Malta’s early effort to recruit the bitcoin industry has been labeled “problematic” by the Financial Action Task Force, a membership group that comprises 37 states and two regional organizations.
Though inadequate regulatory supervision has prompted worries about money laundering and other financial crime, Malta’s ambition to become a worldwide enclave for digital assets appears to be working.
Since the tiny Mediterranean state initially launched its “blockchain island” policy in 2017, around $71 billion, or 60 billion euros, worth of cryptocurrencies has flowed through Malta, according to the Times of Malta. Although Malta’s crypto-focused rules have been improved in recent years, financial watchdogs are concerned about the country’s anti-money laundering framework.

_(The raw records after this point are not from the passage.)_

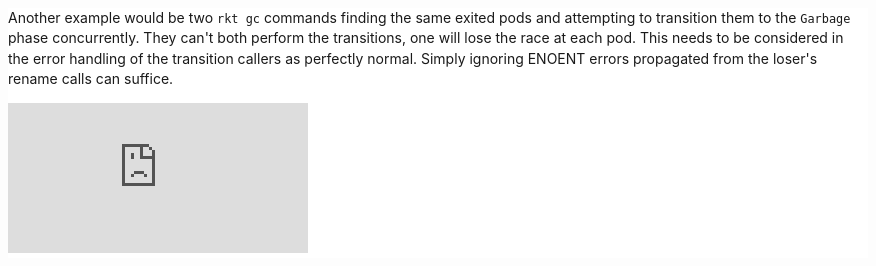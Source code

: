 Another example would be two `rkt gc` commands finding the same exited pods and attempting to transition them to the `Garbage` phase concurrently.
They can't both perform the transitions, one will lose the race at each pod.
This needs to be considered in the error handling of the transition callers as perfectly normal.
Simply ignoring ENOENT errors propagated from the loser's rename calls can suffice.


[man-flock]: http://man7.org/linux/man-pages/man2/flock.2.html
[man-rename]: http://man7.org/linux/man-pages/man2/rename.2.html
[rkt-arch]: ../devel/architecture.md

 [![Analytics](http://ga-beacon.prod.coreos.systems/UA-42684979-9/github.com/coreos/rkt/Documentation/devel/pod-lifecycle.md?pixel)]()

Last week, the Financial Action Task Force, or FATF, convened in Paris to consider whether Malta should be added to a list of nations that have failed to meet their financial crime responsibilities. The financial watchdog is particularly worried about Malta’s early acceptance of cryptocurrencies in 2017 and 2018 when the industry was considerably less regulated. Officials from the FATF have also voiced concerns about the country’s law enforcement system.
In 2018, many blockchain businesses, including cryptocurrency exchange Binance, opened offices in Malta to anticipate more favorable legislation. Companies that started up shop in the nation were permitted to operate for up to a year without obtaining a license. According to an industry insider, the one-year grace period contributed to an increase of high-risk transactions carried out by bitcoin exchanges in an unregulated environment.
Despite this, Malta is still viewed as a desirable location for crypto-asset companies. Crypto.com just received Malta’s Class 3 Virtual Financial Asset License, as reported by Cointelegraph, opening the path for greater acceptance of cryptocurrencies across the European Union.
Malta’s blockchain aspirations were extended in June 2020, with the country shifting to digital assets more holistically as a method to boost adoption and commercial success. “We’re moving away from blockchain island and toward a digital island because we believe more in this holistic vision that incorporates all elements and technical components,” Kearon Bruno, head of Malta’s Digital Economy Think Tank, said at the time.